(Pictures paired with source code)

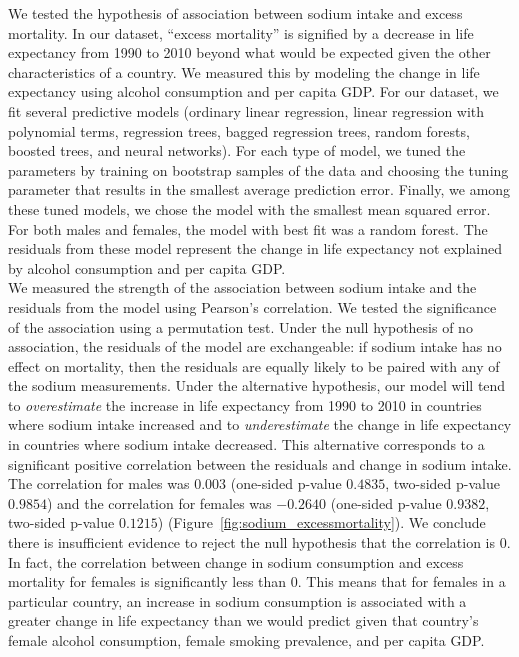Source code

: \documentclass{article}
\begin{document}
We tested the hypothesis of association between sodium intake and excess mortality.  In our dataset, ``excess mortality'' is signified by a decrease in life expectancy from 1990 to 2010 beyond what would be expected given the other characteristics of a country.  We measured this by modeling the change in life expectancy using alcohol consumption and per capita GDP.  For our dataset, we fit several predictive models (ordinary linear regression, linear regression with polynomial terms, regression trees, bagged regression trees, random forests, boosted trees, and neural networks).  For each type of model, we tuned the parameters by training on bootstrap samples of the data and choosing the tuning parameter that results in the smallest average prediction error.  Finally, we among these tuned models, we chose the model with the smallest mean squared error.  For both males and females, the model with best fit was a random forest.  The residuals from these model represent the change in life expectancy not explained by alcohol consumption and per capita GDP. \\

We measured the strength of the association between sodium intake and the residuals from the model using Pearson's correlation. We tested the significance of the association using a permutation test.  Under the null hypothesis of no association, the residuals of the model are exchangeable: if sodium intake has no effect on mortality, then the residuals are equally likely to be paired with any of the sodium measurements.  Under the alternative hypothesis, our model will tend to \textit{overestimate} the increase in life expectancy from 1990 to 2010 in countries where sodium intake increased and to \textit{underestimate} the change in life expectancy in countries where sodium intake decreased. This alternative corresponds to a significant positive correlation between the residuals and change in sodium intake.  The correlation for males was $0.003$ (one-sided p-value $0.4835$, two-sided p-value $0.9854$) and the correlation for females was $-0.2640$ (one-sided p-value $0.9382$, two-sided p-value $0.1215$) (Figure~\ref{fig:sodium_excessmortality}). We conclude there is insufficient evidence to reject the null hypothesis that the correlation is $0$.  In fact, the correlation between change in sodium consumption and excess mortality for females is significantly less than $0$.  This means that for females in a particular country, an increase in sodium consumption is associated with a greater change in life expectancy than we would predict given that country's female alcohol consumption, female smoking prevalence, and per capita GDP. \\
\end{document}
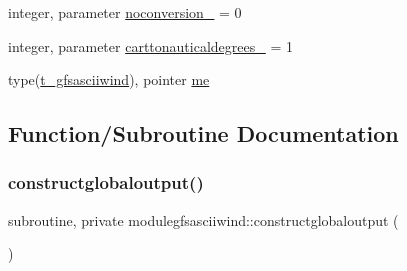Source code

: \begin{DoxyCompactItemize}
\item 
integer, parameter \mbox{\hyperlink{namespacemodulegfsasciiwind_af0862756eafdf97c8c8176091c7b87e8}{noconversion\+\_\+}} = 0
\item 
integer, parameter \mbox{\hyperlink{namespacemodulegfsasciiwind_a0a6e81b60bce37217f1aa7c7cb238e61}{carttonauticaldegrees\+\_\+}} = 1
\item 
type(\mbox{\hyperlink{structmodulegfsasciiwind_1_1t__gfsasciiwind}{t\+\_\+gfsasciiwind}}), pointer \mbox{\hyperlink{namespacemodulegfsasciiwind_ae4f2c81a144ab1609763f342a186c40d}{me}}
\end{DoxyCompactItemize}


\subsection{Function/\+Subroutine Documentation}
\mbox{\label{namespacemodulegfsasciiwind_a138e1d55d83fe4bc5ba1901ae3adcbb7}} 
\subsubsection{\texorpdfstring{constructglobaloutput()}{constructglobaloutput()}}
{\footnotesize\ttfamily subroutine, private modulegfsasciiwind\+::constructglobaloutput (\begin{DoxyParamCaption}{ }\end{DoxyParamCaption})\hspace{0.3cm}{\ttfamily [private]}}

• _PROBLEM STATEMENT_:
Omit the pictures and restate the rest of the records verbatim.

• _SOLUTION FOR THIS PROBLEM_:
Source code

: \documentclass{article}
\begin{document}
We tested the hypothesis of association between sodium intake and excess mortality.  In our dataset, ``excess mortality'' is signified by a decrease in life expectancy from 1990 to 2010 beyond what would be expected given the other characteristics of a country.  We measured this by modeling the change in life expectancy using alcohol consumption and per capita GDP.  For our dataset, we fit several predictive models (ordinary linear regression, linear regression with polynomial terms, regression trees, bagged regression trees, random forests, boosted trees, and neural networks).  For each type of model, we tuned the parameters by training on bootstrap samples of the data and choosing the tuning parameter that results in the smallest average prediction error.  Finally, we among these tuned models, we chose the model with the smallest mean squared error.  For both males and females, the model with best fit was a random forest.  The residuals from these model represent the change in life expectancy not explained by alcohol consumption and per capita GDP. \\

We measured the strength of the association between sodium intake and the residuals from the model using Pearson's correlation. We tested the significance of the association using a permutation test.  Under the null hypothesis of no association, the residuals of the model are exchangeable: if sodium intake has no effect on mortality, then the residuals are equally likely to be paired with any of the sodium measurements.  Under the alternative hypothesis, our model will tend to \textit{overestimate} the increase in life expectancy from 1990 to 2010 in countries where sodium intake increased and to \textit{underestimate} the change in life expectancy in countries where sodium intake decreased. This alternative corresponds to a significant positive correlation between the residuals and change in sodium intake.  The correlation for males was $0.003$ (one-sided p-value $0.4835$, two-sided p-value $0.9854$) and the correlation for females was $-0.2640$ (one-sided p-value $0.9382$, two-sided p-value $0.1215$) (Figure~\ref{fig:sodium_excessmortality}). We conclude there is insufficient evidence to reject the null hypothesis that the correlation is $0$.  In fact, the correlation between change in sodium consumption and excess mortality for females is significantly less than $0$.  This means that for females in a particular country, an increase in sodium consumption is associated with a greater change in life expectancy than we would predict given that country's female alcohol consumption, female smoking prevalence, and per capita GDP. \\
\end{document}
Source code

: \begin{DoxyCompactItemize}
\item 
integer, parameter \mbox{\hyperlink{namespacemodulegfsasciiwind_af0862756eafdf97c8c8176091c7b87e8}{noconversion\+\_\+}} = 0
\item 
integer, parameter \mbox{\hyperlink{namespacemodulegfsasciiwind_a0a6e81b60bce37217f1aa7c7cb238e61}{carttonauticaldegrees\+\_\+}} = 1
\item 
type(\mbox{\hyperlink{structmodulegfsasciiwind_1_1t__gfsasciiwind}{t\+\_\+gfsasciiwind}}), pointer \mbox{\hyperlink{namespacemodulegfsasciiwind_ae4f2c81a144ab1609763f342a186c40d}{me}}
\end{DoxyCompactItemize}


\subsection{Function/\+Subroutine Documentation}
\mbox{\label{namespacemodulegfsasciiwind_a138e1d55d83fe4bc5ba1901ae3adcbb7}} 
\subsubsection{\texorpdfstring{constructglobaloutput()}{constructglobaloutput()}}
{\footnotesize\ttfamily subroutine, private modulegfsasciiwind\+::constructglobaloutput (\begin{DoxyParamCaption}{ }\end{DoxyParamCaption})\hspace{0.3cm}{\ttfamily [private]}}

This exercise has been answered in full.